My da sent me a link to an article from my hometown newspaper The Times Argus. You can read the article here.
In Montpelier there is a company called Vermont Compost Co. that composts manure and the food residuals from downtown businesses to produce 1500 dozen eggs a year. The business is run by Karl Hammer, and he employs ten people (who are all characters from the stories I've heard.) People complained about Hammer's operation even making legal inquiries to state officials. My initial reaction was that the complaints may be worthwhile and its a good idea to keep Hammer in check so he'll do as good a job as possible to be a good neighbor, but that his services are way too valuable to Montpelier for these people to lay any complaining rights to it.http://www.timesargus.com/apps/pbcs.dll/article?AID=2007710080343
There are some legitimate complaints and arguments against them and I'm not saying I know the right answers, but there is one comment in the article I'd like to address.
"Blow lives downstream from Hammer's site, and is one of the neighbors who brought his concerns to state officials.
Blow describes the brook as "a nice, clear mountain stream that is no longer a nice, clear mountain stream."
"That gentleman is allowed to put and store a pile of compost right on the brook," he said. "Every time it rains that compost is leeching into the stream. It is impossible for it not to."
"I don't care if he is a farmer. The things he is doing he can't do," Blow said. "To pollute the stream is against the law."" (Times Argus)
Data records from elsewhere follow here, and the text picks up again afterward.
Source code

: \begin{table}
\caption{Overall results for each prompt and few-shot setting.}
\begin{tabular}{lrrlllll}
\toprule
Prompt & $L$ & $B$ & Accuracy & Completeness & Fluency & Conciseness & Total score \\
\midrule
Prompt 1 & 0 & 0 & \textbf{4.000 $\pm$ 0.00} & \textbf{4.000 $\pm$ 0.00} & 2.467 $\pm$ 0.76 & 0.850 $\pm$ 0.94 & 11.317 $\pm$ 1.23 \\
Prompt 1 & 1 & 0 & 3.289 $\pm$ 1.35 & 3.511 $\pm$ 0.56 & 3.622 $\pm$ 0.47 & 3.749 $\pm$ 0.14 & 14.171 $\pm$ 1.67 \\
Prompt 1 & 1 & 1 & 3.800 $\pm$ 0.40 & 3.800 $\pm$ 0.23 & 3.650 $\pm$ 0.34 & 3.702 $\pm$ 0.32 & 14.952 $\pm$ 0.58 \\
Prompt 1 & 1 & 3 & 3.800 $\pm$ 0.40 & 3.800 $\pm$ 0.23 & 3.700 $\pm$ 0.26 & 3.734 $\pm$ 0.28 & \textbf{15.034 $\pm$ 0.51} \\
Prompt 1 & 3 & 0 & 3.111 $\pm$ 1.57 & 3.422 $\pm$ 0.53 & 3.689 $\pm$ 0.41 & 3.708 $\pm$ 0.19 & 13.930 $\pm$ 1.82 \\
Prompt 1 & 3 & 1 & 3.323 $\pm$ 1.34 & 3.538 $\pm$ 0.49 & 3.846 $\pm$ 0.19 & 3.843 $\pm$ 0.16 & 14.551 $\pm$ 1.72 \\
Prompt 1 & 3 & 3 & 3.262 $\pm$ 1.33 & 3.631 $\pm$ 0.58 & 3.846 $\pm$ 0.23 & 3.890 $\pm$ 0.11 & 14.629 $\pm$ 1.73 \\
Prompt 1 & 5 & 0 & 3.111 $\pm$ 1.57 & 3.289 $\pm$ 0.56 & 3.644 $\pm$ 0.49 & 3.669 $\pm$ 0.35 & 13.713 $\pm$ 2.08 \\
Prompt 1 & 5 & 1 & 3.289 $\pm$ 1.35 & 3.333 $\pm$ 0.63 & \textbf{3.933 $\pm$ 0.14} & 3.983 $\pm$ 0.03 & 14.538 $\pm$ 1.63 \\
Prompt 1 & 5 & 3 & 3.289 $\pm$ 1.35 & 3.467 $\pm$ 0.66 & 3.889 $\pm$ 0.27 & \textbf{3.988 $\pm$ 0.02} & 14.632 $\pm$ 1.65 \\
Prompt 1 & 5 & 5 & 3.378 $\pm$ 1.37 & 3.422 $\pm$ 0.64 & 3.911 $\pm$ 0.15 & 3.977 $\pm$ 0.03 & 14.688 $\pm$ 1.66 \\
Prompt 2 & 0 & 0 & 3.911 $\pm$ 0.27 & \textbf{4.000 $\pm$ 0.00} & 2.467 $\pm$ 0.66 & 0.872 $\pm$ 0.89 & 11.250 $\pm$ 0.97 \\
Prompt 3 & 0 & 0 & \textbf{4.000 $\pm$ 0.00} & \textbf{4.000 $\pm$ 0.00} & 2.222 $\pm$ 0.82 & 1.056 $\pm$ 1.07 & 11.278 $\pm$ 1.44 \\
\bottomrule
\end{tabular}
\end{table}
I am just so biased towards agriculture and composting that I find these complaints lacking in consideration for the service that Hammer is doing for the city. Also, I'm not exactly sure that I know which stream the guy was talking about, but it's total propaganda to call it "A clear mountain stream that isn't a clear mountain stream anymore." If I am thinking of the right stream, the one that runs along main street, then eventually down into Sabin's pasture, that part of the stream is a ditch that was engineered when they built the road, complete with oil dripping into it, salt from the plows, cigarette butts and everything else you can expect for a stream next to a road.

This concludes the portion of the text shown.